DESCRIPTION OF THE TASK: Copy exactly the lines that run from the top of the listing to the line containing "to publish events.", both ends included, and omit the pictures.

AVAILABLE DATA:
# # # #
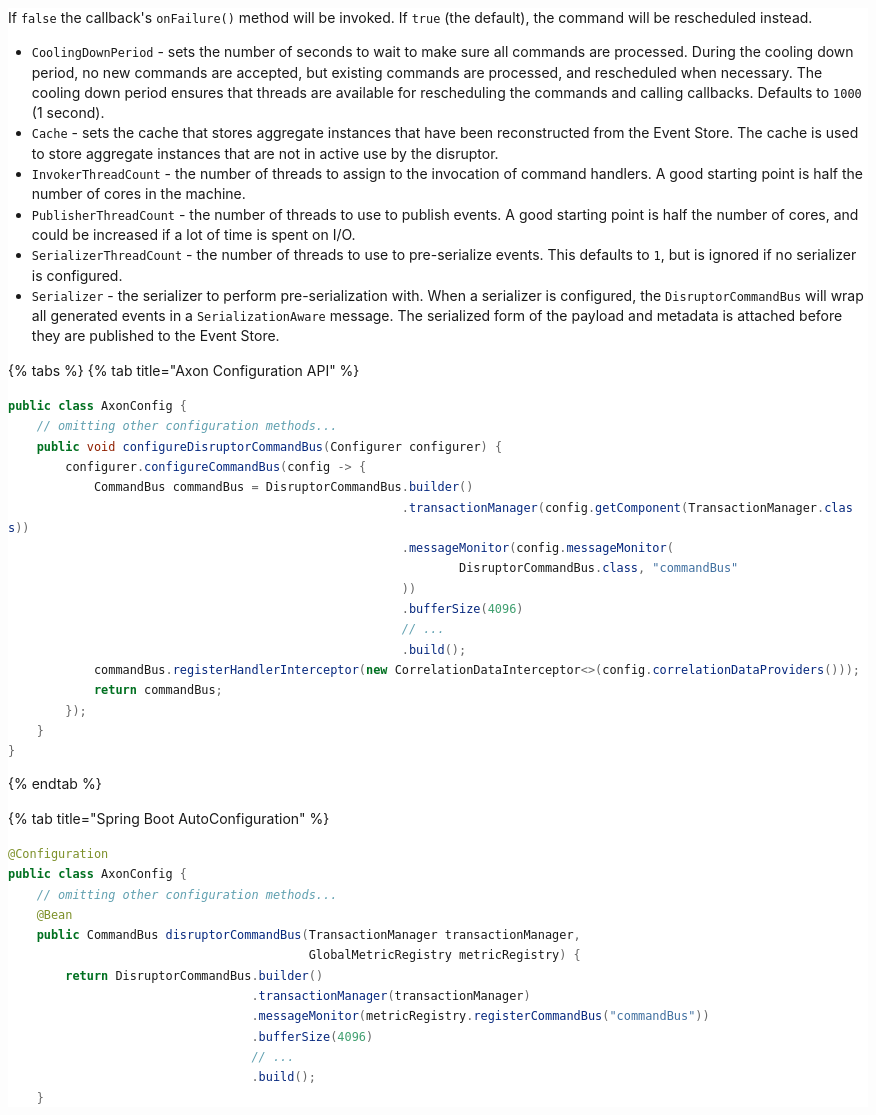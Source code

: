   If `false` the callback's `onFailure()` method will be invoked.
  If `true` \(the default\), the command will be rescheduled instead.
* `CoolingDownPeriod` - sets the number of seconds to wait to make sure all commands are processed.
  During the cooling down period, no new commands are accepted, but existing commands are processed, and rescheduled when necessary.
  The cooling down period ensures that threads are available for rescheduling the commands and calling callbacks.
  Defaults to `1000` \(1 second\).
* `Cache` - sets the cache that stores aggregate instances that have been reconstructed from the Event Store.
  The cache is used to store aggregate instances that are not in active use by the disruptor.
* `InvokerThreadCount` - the number of threads to assign to the invocation of command handlers.
  A good starting point is half the number of cores in the machine.
* `PublisherThreadCount` - the number of threads to use to publish events.
  A good starting point is half the number of cores, and could be increased if a lot of time is spent on I/O.
* `SerializerThreadCount` - the number of threads to use to pre-serialize events.
  This defaults to `1`, but is ignored if no serializer is configured.
* `Serializer` - the serializer to perform pre-serialization with.
  When a serializer is configured, the `DisruptorCommandBus` will wrap all generated events in a `SerializationAware` message.
  The serialized form of the payload and metadata is attached before they are published to the Event Store.

{% tabs %}
{% tab title="Axon Configuration API" %}
```java
public class AxonConfig {
    // omitting other configuration methods...
    public void configureDisruptorCommandBus(Configurer configurer) {
        configurer.configureCommandBus(config -> {
            CommandBus commandBus = DisruptorCommandBus.builder()
                                                       .transactionManager(config.getComponent(TransactionManager.class))
                                                       .messageMonitor(config.messageMonitor(
                                                               DisruptorCommandBus.class, "commandBus"
                                                       ))
                                                       .bufferSize(4096)
                                                       // ...
                                                       .build();
            commandBus.registerHandlerInterceptor(new CorrelationDataInterceptor<>(config.correlationDataProviders()));
            return commandBus;
        });
    }
}
```
{% endtab %}

{% tab title="Spring Boot AutoConfiguration" %}
```java
@Configuration
public class AxonConfig {
    // omitting other configuration methods...
    @Bean
    public CommandBus disruptorCommandBus(TransactionManager transactionManager,
                                          GlobalMetricRegistry metricRegistry) {
        return DisruptorCommandBus.builder()
                                  .transactionManager(transactionManager)
                                  .messageMonitor(metricRegistry.registerCommandBus("commandBus"))
                                  .bufferSize(4096)
                                  // ...
                                  .build();
    }
```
# # # #
EXERCISE SOLUTION:
Source code

:   If `false` the callback's `onFailure()` method will be invoked.
  If `true` \(the default\), the command will be rescheduled instead.
* `CoolingDownPeriod` - sets the number of seconds to wait to make sure all commands are processed.
  During the cooling down period, no new commands are accepted, but existing commands are processed, and rescheduled when necessary.
  The cooling down period ensures that threads are available for rescheduling the commands and calling callbacks.
  Defaults to `1000` \(1 second\).
* `Cache` - sets the cache that stores aggregate instances that have been reconstructed from the Event Store.
  The cache is used to store aggregate instances that are not in active use by the disruptor.
* `InvokerThreadCount` - the number of threads to assign to the invocation of command handlers.
  A good starting point is half the number of cores in the machine.
* `PublisherThreadCount` - the number of threads to use to publish events.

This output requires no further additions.